(Beginning of DATA SHOWN)

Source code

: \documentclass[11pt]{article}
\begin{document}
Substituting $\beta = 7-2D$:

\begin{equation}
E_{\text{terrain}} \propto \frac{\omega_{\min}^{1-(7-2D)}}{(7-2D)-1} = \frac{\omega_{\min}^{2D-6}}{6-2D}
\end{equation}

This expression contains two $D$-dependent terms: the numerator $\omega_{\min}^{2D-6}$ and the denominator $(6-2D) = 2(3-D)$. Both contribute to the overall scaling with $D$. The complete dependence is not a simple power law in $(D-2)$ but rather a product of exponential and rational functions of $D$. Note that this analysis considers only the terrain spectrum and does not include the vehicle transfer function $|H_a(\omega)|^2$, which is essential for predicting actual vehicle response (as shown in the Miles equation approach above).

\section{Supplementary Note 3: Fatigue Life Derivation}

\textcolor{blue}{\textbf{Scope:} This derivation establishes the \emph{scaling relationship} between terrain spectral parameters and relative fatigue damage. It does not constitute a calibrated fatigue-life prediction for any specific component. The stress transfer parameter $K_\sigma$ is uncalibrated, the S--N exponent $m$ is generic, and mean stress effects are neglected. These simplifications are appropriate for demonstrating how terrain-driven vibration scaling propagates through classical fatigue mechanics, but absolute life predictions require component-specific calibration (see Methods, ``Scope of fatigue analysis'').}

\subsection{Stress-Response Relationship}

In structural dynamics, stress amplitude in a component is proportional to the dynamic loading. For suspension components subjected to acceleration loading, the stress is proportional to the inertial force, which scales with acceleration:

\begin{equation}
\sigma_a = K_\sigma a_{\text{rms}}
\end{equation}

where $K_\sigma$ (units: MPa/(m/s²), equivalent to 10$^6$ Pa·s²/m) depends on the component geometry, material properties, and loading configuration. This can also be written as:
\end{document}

(End of DATA SHOWN)

*WORK INSTRUCTION:* The required result is a verbatim copy of all the entries.

*RESPONSE:*
Source code

: \documentclass[11pt]{article}
\begin{document}
Substituting $\beta = 7-2D$:

\begin{equation}
E_{\text{terrain}} \propto \frac{\omega_{\min}^{1-(7-2D)}}{(7-2D)-1} = \frac{\omega_{\min}^{2D-6}}{6-2D}
\end{equation}

This expression contains two $D$-dependent terms: the numerator $\omega_{\min}^{2D-6}$ and the denominator $(6-2D) = 2(3-D)$. Both contribute to the overall scaling with $D$. The complete dependence is not a simple power law in $(D-2)$ but rather a product of exponential and rational functions of $D$. Note that this analysis considers only the terrain spectrum and does not include the vehicle transfer function $|H_a(\omega)|^2$, which is essential for predicting actual vehicle response (as shown in the Miles equation approach above).

\section{Supplementary Note 3: Fatigue Life Derivation}

\textcolor{blue}{\textbf{Scope:} This derivation establishes the \emph{scaling relationship} between terrain spectral parameters and relative fatigue damage. It does not constitute a calibrated fatigue-life prediction for any specific component. The stress transfer parameter $K_\sigma$ is uncalibrated, the S--N exponent $m$ is generic, and mean stress effects are neglected. These simplifications are appropriate for demonstrating how terrain-driven vibration scaling propagates through classical fatigue mechanics, but absolute life predictions require component-specific calibration (see Methods, ``Scope of fatigue analysis'').}

\subsection{Stress-Response Relationship}

In structural dynamics, stress amplitude in a component is proportional to the dynamic loading. For suspension components subjected to acceleration loading, the stress is proportional to the inertial force, which scales with acceleration:

\begin{equation}
\sigma_a = K_\sigma a_{\text{rms}}
\end{equation}

where $K_\sigma$ (units: MPa/(m/s²), equivalent to 10$^6$ Pa·s²/m) depends on the component geometry, material properties, and loading configuration. This can also be written as:
\end{document}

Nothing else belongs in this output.